On Paper celebrates that “ubiquitous” commodity, and its manifold uses. This book is characteristically engaging and authoritative, as Basbanes explores paper’s role and manifestations, preserving the expression of mind. As he makes clear, one of its achievements is to a repository for memory and endeavor, an archive of the human spirit. As a surface that can receive and hold a variety of markings—from ink to oil—it ingathers all things effable. Paper is perhaps the best presentation of our mind that we have and invariably collect, catalogue, and in our mundane, and casual daily life, throw away.
It is also a medium in which form and function can rarely be pulled apart. Whoever has touched artisanal paper, or skimmed a finger across the sheets of chain-lined paper, or experienced the visual delight of seeing raven-black printing on rag paper cultivates a pleasure that is vanishing from our present day. As a result, paper attracts us both to art and an art form. Our cheap pulp paper, disintegrating, yellowing, and becoming brittle, roots us, so often, in a civilization that makes reading accessible and democratic, but delivers us to a text that survives without a grand acknowledgement of the importance of seeing, touching, and holding. Of course, we read and treasure a book for its author’s imagination and exposition, but we honor paper for its making these possible. And, in the case of hand-crafted paper, for its presentation.
On Paper is, in part, an historical mapping of the spread of paper; wherever it went, so, too, did it carry our transactions, in the largest sense possible. From contracts and letters, to art and meditation, its functions seem inexhaustible and ever-present. The Chinese claim it as theirs: “one of their four outstanding inventions of antiquity.” In the aftermath of 9/11, paper became a medium preserving the memories of those killed in Manhattan, as well as a means of keeping alive a dialogue with them.
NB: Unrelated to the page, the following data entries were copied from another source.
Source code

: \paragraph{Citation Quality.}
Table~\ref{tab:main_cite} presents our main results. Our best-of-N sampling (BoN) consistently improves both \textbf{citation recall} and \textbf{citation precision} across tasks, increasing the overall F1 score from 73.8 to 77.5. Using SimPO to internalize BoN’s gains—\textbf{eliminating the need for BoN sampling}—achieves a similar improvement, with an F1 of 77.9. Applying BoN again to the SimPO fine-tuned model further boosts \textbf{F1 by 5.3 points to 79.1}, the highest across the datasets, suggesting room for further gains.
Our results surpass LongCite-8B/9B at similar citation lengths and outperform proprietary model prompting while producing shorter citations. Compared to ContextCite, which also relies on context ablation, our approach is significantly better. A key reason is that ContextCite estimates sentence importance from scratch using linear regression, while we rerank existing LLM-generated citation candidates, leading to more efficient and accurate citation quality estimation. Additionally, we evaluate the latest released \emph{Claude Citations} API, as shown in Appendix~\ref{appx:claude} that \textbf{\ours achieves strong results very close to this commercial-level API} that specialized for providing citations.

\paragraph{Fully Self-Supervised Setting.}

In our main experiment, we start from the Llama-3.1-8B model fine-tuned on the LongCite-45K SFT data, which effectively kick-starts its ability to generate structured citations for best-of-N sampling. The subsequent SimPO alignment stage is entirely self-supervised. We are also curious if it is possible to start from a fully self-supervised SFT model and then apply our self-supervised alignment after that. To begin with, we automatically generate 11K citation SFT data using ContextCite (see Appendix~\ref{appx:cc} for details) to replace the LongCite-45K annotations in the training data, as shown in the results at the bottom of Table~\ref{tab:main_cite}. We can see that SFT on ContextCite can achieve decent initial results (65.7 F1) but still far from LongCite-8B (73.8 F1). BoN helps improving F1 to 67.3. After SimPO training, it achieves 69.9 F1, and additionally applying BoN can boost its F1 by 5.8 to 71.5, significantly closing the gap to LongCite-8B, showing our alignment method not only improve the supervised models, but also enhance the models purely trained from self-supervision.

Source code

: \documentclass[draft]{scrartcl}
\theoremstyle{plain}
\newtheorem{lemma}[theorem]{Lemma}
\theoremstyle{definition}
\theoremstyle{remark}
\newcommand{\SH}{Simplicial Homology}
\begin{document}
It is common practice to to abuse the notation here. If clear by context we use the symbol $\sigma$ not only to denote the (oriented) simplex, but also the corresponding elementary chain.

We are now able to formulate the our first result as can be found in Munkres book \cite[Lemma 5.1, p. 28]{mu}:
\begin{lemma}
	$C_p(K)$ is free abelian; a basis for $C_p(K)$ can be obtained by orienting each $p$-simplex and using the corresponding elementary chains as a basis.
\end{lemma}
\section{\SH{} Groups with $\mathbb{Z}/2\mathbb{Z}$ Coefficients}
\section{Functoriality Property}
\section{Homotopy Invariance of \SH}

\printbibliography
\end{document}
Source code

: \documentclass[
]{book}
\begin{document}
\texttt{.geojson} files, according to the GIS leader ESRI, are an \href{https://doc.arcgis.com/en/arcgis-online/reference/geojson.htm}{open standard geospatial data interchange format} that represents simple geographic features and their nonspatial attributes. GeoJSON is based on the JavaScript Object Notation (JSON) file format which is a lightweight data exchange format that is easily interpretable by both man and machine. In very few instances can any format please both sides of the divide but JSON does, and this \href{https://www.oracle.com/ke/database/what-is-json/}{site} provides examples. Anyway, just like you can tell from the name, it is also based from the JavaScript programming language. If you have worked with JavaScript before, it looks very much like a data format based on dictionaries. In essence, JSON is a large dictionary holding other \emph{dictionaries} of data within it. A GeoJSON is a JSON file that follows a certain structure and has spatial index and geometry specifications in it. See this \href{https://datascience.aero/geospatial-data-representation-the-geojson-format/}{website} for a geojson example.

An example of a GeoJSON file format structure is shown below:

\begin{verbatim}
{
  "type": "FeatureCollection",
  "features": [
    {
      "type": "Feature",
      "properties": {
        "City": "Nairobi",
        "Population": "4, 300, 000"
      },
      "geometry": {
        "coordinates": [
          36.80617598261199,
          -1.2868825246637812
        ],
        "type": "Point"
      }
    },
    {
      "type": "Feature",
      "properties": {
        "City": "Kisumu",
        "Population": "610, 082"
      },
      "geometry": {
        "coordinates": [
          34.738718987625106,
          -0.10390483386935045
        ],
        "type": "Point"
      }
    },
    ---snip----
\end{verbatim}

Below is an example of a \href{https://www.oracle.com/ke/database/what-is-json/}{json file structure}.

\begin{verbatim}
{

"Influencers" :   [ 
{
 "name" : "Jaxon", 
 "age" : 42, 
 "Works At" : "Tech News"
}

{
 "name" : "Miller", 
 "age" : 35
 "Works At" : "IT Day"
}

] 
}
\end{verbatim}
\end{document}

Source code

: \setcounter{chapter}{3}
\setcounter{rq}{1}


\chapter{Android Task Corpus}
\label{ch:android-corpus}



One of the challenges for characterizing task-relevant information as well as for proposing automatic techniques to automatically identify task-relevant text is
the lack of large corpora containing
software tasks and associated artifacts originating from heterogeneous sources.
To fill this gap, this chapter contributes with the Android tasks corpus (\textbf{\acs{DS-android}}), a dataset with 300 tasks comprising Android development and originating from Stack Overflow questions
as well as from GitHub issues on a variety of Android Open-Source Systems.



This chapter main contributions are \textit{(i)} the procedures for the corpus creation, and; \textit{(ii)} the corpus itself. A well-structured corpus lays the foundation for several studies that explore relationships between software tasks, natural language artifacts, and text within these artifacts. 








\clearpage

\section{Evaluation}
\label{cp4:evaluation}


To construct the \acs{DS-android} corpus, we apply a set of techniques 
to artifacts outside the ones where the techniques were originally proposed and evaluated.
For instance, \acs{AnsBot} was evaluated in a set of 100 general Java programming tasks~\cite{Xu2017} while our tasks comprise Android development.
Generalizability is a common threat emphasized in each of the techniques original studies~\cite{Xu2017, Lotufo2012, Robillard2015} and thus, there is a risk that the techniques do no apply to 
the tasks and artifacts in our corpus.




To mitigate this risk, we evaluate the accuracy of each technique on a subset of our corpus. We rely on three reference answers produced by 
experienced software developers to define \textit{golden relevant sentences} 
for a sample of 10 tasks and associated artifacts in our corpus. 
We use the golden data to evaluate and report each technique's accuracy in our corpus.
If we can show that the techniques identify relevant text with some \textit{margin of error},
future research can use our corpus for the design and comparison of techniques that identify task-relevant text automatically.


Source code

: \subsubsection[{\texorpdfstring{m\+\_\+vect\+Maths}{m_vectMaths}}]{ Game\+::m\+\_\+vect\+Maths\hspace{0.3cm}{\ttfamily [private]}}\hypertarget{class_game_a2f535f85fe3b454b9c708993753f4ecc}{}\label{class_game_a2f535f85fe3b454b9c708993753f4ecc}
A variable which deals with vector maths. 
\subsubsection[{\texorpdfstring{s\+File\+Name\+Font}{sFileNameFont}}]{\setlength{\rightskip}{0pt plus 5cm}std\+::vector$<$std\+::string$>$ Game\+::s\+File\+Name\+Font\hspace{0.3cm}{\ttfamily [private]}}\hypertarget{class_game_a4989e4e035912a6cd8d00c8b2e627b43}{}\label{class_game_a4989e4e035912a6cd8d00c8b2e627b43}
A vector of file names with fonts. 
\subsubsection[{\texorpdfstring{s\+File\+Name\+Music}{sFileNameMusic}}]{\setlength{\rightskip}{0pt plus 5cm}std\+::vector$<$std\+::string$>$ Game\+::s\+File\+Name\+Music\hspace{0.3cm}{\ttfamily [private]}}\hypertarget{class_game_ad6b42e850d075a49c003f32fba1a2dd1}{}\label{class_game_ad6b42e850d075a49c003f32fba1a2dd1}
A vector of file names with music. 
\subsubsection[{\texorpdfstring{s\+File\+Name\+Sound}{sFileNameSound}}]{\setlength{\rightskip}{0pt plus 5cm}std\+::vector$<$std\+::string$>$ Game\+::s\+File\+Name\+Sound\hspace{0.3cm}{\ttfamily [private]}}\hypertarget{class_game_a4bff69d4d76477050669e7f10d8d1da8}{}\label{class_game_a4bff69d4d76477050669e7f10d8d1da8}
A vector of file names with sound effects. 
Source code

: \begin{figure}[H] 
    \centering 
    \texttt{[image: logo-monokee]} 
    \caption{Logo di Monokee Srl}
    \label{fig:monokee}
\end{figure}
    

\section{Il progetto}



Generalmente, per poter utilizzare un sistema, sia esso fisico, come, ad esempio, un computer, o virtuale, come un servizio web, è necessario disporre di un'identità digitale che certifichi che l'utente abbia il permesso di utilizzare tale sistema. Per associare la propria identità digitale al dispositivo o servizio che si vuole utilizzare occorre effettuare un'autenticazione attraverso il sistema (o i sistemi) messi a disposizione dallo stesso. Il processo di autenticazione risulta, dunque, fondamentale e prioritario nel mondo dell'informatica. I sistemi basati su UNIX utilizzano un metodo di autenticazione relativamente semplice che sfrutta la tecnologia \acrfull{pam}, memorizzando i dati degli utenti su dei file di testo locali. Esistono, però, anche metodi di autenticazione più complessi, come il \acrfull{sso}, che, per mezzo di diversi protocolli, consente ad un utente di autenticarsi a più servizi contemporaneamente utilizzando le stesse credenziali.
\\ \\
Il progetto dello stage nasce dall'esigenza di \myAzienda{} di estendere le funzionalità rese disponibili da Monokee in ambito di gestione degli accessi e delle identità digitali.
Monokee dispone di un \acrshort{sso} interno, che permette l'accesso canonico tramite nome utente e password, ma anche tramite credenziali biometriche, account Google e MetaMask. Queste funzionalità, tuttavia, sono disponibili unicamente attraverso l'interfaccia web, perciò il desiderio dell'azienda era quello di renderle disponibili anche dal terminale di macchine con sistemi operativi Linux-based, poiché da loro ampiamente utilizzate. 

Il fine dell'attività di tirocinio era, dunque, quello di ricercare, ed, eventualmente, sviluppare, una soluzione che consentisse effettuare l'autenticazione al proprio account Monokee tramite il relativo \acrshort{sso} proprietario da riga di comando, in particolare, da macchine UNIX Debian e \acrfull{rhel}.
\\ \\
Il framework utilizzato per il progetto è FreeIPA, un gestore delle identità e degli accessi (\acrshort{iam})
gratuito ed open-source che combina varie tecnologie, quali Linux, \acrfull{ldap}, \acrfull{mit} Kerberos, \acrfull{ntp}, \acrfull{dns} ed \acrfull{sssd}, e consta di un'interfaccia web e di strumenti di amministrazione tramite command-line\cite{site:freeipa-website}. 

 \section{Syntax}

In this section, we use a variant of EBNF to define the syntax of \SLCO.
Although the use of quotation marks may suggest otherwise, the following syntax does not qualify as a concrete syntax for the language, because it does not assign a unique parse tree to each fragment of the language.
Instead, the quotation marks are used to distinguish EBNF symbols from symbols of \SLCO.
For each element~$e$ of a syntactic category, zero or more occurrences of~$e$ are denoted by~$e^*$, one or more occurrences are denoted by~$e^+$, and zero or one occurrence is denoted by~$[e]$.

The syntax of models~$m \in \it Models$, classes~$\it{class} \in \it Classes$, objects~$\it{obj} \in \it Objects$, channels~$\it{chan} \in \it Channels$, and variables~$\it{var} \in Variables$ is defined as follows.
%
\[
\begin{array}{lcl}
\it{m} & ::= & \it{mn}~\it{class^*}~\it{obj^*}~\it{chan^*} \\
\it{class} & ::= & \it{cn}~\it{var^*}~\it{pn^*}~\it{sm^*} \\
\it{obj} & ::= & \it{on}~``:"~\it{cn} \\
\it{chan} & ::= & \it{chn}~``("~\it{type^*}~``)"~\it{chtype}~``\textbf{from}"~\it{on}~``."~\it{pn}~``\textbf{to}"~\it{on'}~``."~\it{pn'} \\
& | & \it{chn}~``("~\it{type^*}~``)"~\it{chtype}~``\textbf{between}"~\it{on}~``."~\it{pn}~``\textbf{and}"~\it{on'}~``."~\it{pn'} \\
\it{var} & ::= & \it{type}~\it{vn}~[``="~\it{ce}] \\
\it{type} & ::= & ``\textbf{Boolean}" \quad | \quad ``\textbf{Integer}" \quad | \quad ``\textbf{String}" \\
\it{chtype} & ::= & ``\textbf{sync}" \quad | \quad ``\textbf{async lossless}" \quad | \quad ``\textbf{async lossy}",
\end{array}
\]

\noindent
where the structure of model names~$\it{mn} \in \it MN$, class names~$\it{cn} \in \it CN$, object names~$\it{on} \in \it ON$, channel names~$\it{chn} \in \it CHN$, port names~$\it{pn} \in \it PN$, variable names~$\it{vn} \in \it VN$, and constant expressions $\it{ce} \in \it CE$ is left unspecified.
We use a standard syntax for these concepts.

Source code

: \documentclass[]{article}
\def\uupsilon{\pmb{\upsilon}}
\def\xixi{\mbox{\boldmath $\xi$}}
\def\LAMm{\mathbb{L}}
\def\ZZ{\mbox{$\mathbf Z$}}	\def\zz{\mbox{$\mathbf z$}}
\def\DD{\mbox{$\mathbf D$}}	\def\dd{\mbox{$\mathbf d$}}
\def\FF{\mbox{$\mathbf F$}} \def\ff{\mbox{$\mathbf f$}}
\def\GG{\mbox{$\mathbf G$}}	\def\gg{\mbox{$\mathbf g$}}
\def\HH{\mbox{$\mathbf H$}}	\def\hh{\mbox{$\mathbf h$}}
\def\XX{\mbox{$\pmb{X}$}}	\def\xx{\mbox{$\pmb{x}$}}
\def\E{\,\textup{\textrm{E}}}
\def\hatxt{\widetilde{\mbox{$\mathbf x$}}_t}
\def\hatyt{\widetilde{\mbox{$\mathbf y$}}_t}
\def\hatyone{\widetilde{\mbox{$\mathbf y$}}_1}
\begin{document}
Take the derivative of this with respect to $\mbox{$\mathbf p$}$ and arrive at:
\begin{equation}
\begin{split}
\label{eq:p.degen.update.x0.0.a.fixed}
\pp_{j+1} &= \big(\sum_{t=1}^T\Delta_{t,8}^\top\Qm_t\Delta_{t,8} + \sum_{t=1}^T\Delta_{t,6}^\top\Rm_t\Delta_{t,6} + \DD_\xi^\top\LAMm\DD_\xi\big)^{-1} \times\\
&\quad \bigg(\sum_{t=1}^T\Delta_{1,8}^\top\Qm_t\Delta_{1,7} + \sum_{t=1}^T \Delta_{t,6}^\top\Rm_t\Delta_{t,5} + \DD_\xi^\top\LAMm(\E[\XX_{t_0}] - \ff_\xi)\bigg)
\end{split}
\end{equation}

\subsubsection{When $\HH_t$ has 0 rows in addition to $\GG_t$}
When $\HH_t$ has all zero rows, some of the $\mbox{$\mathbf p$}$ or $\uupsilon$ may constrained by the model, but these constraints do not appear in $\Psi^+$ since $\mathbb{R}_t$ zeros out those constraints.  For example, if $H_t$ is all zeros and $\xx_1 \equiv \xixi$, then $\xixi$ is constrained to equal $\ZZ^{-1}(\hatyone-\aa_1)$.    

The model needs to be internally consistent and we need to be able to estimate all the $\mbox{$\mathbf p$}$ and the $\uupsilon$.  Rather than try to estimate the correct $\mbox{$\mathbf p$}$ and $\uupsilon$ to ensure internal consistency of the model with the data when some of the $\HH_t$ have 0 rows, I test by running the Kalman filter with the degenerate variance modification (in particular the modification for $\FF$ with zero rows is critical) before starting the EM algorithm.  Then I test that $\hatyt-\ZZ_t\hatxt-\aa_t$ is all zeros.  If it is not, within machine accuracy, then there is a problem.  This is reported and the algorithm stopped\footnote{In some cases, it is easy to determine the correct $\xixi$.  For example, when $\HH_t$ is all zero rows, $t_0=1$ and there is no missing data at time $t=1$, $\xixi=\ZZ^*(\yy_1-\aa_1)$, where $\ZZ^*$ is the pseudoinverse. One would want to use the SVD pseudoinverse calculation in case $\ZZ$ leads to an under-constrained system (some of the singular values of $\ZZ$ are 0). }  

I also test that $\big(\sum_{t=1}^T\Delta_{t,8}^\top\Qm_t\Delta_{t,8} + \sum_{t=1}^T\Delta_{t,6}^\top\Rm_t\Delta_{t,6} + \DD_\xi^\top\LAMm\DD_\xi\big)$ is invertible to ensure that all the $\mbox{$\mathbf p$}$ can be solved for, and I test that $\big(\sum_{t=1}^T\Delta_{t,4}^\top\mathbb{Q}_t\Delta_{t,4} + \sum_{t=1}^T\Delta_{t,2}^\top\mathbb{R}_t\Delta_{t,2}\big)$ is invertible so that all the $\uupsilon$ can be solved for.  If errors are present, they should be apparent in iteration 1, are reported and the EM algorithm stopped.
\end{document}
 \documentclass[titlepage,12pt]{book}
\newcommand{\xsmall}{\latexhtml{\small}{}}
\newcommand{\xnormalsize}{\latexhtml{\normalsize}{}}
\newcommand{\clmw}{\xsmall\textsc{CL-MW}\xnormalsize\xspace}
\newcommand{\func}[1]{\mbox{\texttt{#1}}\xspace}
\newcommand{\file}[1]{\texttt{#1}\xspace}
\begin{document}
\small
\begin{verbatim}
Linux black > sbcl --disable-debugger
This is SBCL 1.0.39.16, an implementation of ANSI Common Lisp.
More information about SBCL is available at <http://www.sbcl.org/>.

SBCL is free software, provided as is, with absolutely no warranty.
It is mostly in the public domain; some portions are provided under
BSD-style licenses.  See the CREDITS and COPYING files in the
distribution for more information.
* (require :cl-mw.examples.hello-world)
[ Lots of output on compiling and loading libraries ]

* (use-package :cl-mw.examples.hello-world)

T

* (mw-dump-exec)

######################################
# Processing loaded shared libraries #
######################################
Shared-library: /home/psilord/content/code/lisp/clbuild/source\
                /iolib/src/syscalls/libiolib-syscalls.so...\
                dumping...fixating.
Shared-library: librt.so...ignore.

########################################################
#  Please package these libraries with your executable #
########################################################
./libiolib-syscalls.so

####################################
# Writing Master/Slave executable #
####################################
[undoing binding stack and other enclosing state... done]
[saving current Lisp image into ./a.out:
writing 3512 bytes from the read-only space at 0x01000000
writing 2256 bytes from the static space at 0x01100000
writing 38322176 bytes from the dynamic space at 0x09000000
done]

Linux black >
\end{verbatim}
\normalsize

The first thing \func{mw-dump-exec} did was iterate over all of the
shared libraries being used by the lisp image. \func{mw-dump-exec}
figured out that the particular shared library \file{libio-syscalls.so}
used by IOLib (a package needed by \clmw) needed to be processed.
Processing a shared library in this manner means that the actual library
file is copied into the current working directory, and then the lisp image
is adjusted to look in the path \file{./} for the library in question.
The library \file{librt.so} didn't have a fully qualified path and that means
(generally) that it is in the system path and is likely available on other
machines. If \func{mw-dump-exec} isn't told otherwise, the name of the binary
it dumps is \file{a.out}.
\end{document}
However, Basbanes is not writing a book confined to the geography of paper. Among the pleasures of reading On Paper is Basbanes’ search for paper’s various manifestations, their means of production, uses, and consequences. Such an embracing approach is helped (and in some cases diminished) by On Paper’s tangents. Depending on your expectations, the book either addresses what its subtitle states—The Everything of its Two-Thousand-Year History—or carries along the reader in Basbanes’ expositions and examples of unexpected, and surprising subjects. For examples: toilet paper? Yes, it is included. The Sepoy Mutiny? Yes, also discussed and well-presented, with attention paid to the Enfield’s barrel and the use of animal fat (pig and cow) in cartridges, fats “repugnant” to Hindu and Moslem.
I think one of the grand virtues of the book is Basbanes’ portraits of those who make artisanal paper—hand-produced, and done with an eye and feel for texture. We are taken into workshops where we meet papermakers who discuss what brought them to this work. In contrast, we are brought into large mills in which the market drives demand and diversity.
The book itself combines these aspects—hand-worked and commercially manufactured paper. Textured paper is pasted on the front cover, and commercially made paper is used for the text. Although I cannot find a reference to the maker of the front cover’s pasted paper (though the jacket design is by Jason Booher, and the book design is by Cassandra Pappas), it brings to sight and touch what pleasures paper presents. And, what pleasures On Paper contains.
Lewis Fried (ΦBK, Queen’s College, CUNY, 1964) is Professor of English Emeritus at Kent State University and a resident member of the Nu of Ohio chapter of Phi Beta Kappa.